The Revised General Permit

Similar to the July 1999 General Permit, the recently-issued General Permit will establish a two-tier permitting scheme that will apply under most development circumstances. First, both the site owner (the "legal title holder") and the operator (e.g., the site developer) of a construction site or common plan of development must obtain coverage under the General Permit as a "Primary Permittee" by filing a "Notice of Intent" ("NOI") with EPD if the construction activities will disturb over five acres of real property. Utility companies, builders and other entities engaging in construction activities within a development obtain coverage under the General Permit as "Secondary Permittees," also by filing a NOI. The General Permit continues to impose two major requirements on owners and operators of developments exceeding five acres: (1) preparation and implementation of an Erosion, Sedimentation and Pollution Control Plan; and (2) preparation and implementation of a Comprehensive Monitoring Program. These two major requirements were revised during the settlement negotiations to address concerns raised by the regulated community.
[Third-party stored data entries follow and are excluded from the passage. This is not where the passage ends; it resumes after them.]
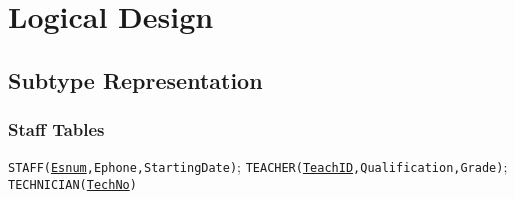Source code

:\documentclass[11pt, english]{article}
\begin{document}
\section{Logical Design}

	\subsection{Subtype Representation}

%
%
%
		\subsubsection{Staff Tables}

	\begin{center}
		\texttt{STAFF(\underline{Esnum},Ephone,StartingDate)}; \texttt{TEACHER(\underline{TeachID},Qualification,Grade)}; \texttt{TECHNICIAN(\underline{TechNo})}
	\end{center}
\end{document}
Highlights of the revisions to the General Permit include:

Tertiary Permittee

The revised General Permit generally adheres to the July 1999 General Permit's two-tier permitting structure, but also establishes a new category of permittee -- the "Tertiary Permittee." For large common plans of development with more than one "surface water drainage area" (defined as the "hydrologic area starting from the lowest downstream point where the storm water enters the 'receiving water'2 and following the receiving water upstream to the highest elevation of land that divides the direction of water flow"), a Primary Permittee may file a Notice of Termination for a surface water drainage area prior to the entire common plan of development being stabilized where all storm water runoff in the surface water drainage area is coming from undisturbed or stabilized areas; at least 90% of the lots in the particular surface water drainage area have been sold, permanent structures completed and final stabilization achieved; and the accumulation of acreage of undeveloped lots within the surface water drainage area is less than five acres. After filing the Notice of Termination, the Primary Permittee is required to provide written notification to the owners of the remaining lots that the owners and operators of these lots will become Tertiary Permittees. The Tertiary Permittee shall be required to file a NOI and develop a site specific plan, a Tertiary Erosion Control Plan, for its individual parcel within the surface water drainage area.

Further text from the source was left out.